The grant or denial of the request is within the sole discretion of
the Court. Filing a request for an attorney does not extend your time
in which to file a civil action. Both the request and the civil action
must be filed within the time limits as stated in the paragraph above
("Right to File A Civil Action").
FOR THE COMMISSION:
February 3, 1999
Date Frances M. Hart
Executive Officer
Executive Secretariat
1 On this date, the agency filed a compliance report with the Commission's
Office of Federal Operations (OFO) in which it asserted that the previous
decision's order that the agency conduct a supplemental investigation
should not be enforced. We exercise our discretion to treat this document
as a timely filed request for reconsideration.
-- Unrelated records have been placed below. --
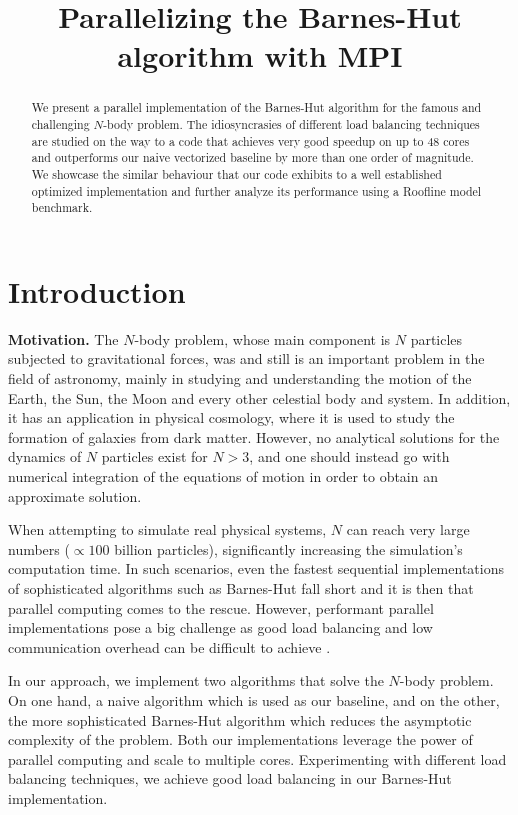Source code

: \documentclass[letterpaper]{article}
\title{Parallelizing the Barnes-Hut algorithm with MPI}
\newcommand{\mypar}[1]{{\bf #1.}}
\begin{document}
%
\maketitle
%
\begin{abstract}
We present a parallel implementation of the Barnes-Hut algorithm for the famous and challenging $N$-body problem. The idiosyncrasies of different load balancing techniques are studied on the way to a code that achieves very good speedup on up to 48 cores and outperforms our naive vectorized baseline by more than one order of magnitude. We showcase the similar behaviour that our code exhibits to a well established optimized implementation and further analyze its performance using a Roofline model benchmark.

\end{abstract}

\section{Introduction}\label{sec:intro}
\mypar{Motivation} The $N$-body problem, whose main component is $N$ particles subjected to gravitational forces, was and still is an important problem in the field of astronomy, mainly in studying and understanding the motion of the Earth, the Sun, the Moon and every other celestial body and system. In addition, it has an application in physical cosmology, where it is used to study the formation of galaxies from dark matter. However, no analytical solutions for the dynamics of $N$ particles exist for $N {>} 3$, and one should instead go with numerical integration of the equations of motion in order to obtain an approximate solution.

When attempting to simulate real physical systems, $N$ can reach very large numbers ($\propto 100$ billion particles), significantly increasing the simulation's computation time. In such scenarios, even the fastest sequential implementations of sophisticated algorithms such as Barnes-Hut \cite{BarnesHut} fall short and it is then that parallel computing comes to the rescue. However, performant parallel implementations pose a big challenge as good load balancing and low communication overhead can be difficult to achieve \cite{BHchallenges}.

In our approach, we implement two algorithms that solve the $N$-body problem. On one hand, a naive algorithm which is used as our baseline, and on the other, the more sophisticated Barnes-Hut algorithm which reduces the asymptotic complexity of the problem. Both our implementations leverage the power of parallel computing and scale to multiple cores. Experimenting with different load balancing techniques, we achieve good load balancing in our Barnes-Hut implementation.
\end{document}
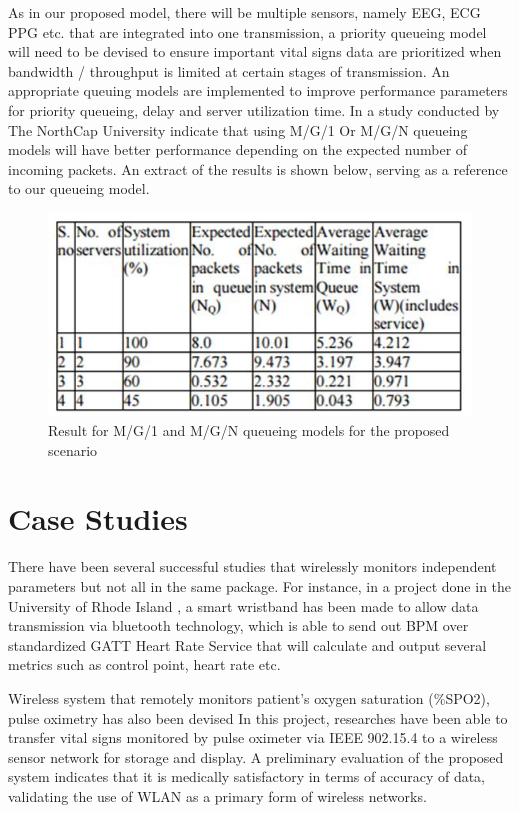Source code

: As in our proposed model, there will be multiple sensors, namely EEG, ECG PPG etc. that are integrated into one transmission, a priority queueing model will need to be devised to ensure important vital signs data are prioritized when bandwidth / throughput is limited at certain stages of transmission. An appropriate queuing models are implemented to improve performance parameters for priority queueing, delay and server utilization time. In a study conducted by The NorthCap University \cite{lit4} indicate that using M/G/1 Or M/G/N queueing models will have better performance depending on the expected number of incoming packets. An extract of the results is shown below, serving as a reference to our queueing model. 

\begin{figure}[H]
	\centering
	\includegraphics[width=0.7\linewidth]{lit3.jpg}
	\caption{Result for M/G/1 and M/G/N queueing models for the proposed scenario \cite{lit4}}
	\label{literaturereview3}
\end{figure}

\section{Case Studies}

There have been several successful studies that wirelessly monitors independent parameters but not all in the same package. For instance, in a project done in the University of Rhode Island \cite{lit3}, a smart wristband has been made to allow data transmission via bluetooth technology, which is able to send out BPM over standardized GATT Heart Rate Service that will calculate and output several metrics such as control point, heart rate etc. 

Wireless system that remotely monitors patient’s oxygen saturation (\%SPO2), pulse oximetry has also been devised \cite{lit5} In this project, researches have been able to transfer vital signs monitored by pulse oximeter via IEEE 902.15.4 to a wireless sensor network for storage and display. A preliminary evaluation of the proposed system indicates that it is medically satisfactory in terms of accuracy of data, validating the use of WLAN as a primary form of wireless networks. 

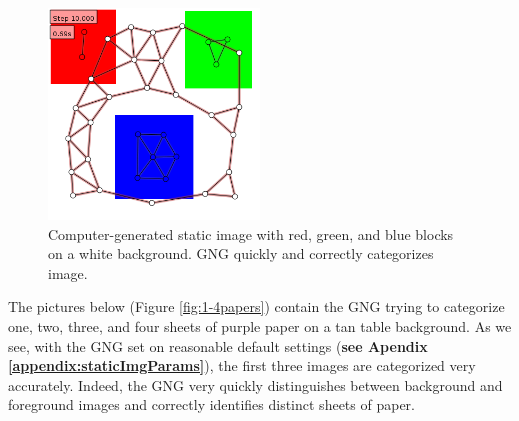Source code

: \documentclass{article}
\renewcommand{\|}{\origbar} %
\begin{document}
\begin{figure}[h!]
  \begin{center}
    \includegraphics[width=0.5\textwidth]{rgb_static.png}
  \end{center}
  \caption{Computer-generated static image with red, green, and blue blocks on a white background. GNG quickly and correctly categorizes image.}
  \label{fig:rgbStatic}
\end{figure}

The pictures below (Figure \ref{fig:1-4papers}) contain the GNG trying to categorize one, two, three, and four sheets of purple paper on a tan table background. As we see, with the GNG set on reasonable default settings ({\bf see Apendix \ref{appendix:staticImgParams}}), the first three images are categorized very accurately. Indeed, the GNG very quickly distinguishes between background and foreground images and correctly identifies distinct sheets of paper. 
\end{document}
2 We note that the agency's documentation also indicates that the agency's
notice of investigation which provided hearing rights to appellant was
received at her address on June 9, 1994.
3 We find, however, that appellant failed to present a prima facie case
of reprisal discrimination with regard to these allegations in that she
alleged that the retaliation resulted from her participation in union and
mentoring activities and not from any prior protected EEO activity. See
Hochstadt v. Worcester Foundation for Experimental Biology, Inc., 425
F. Supp. 318, 324 (D. Mass.), aff'd., 545 F.2d 222 (1st Cir. 1976).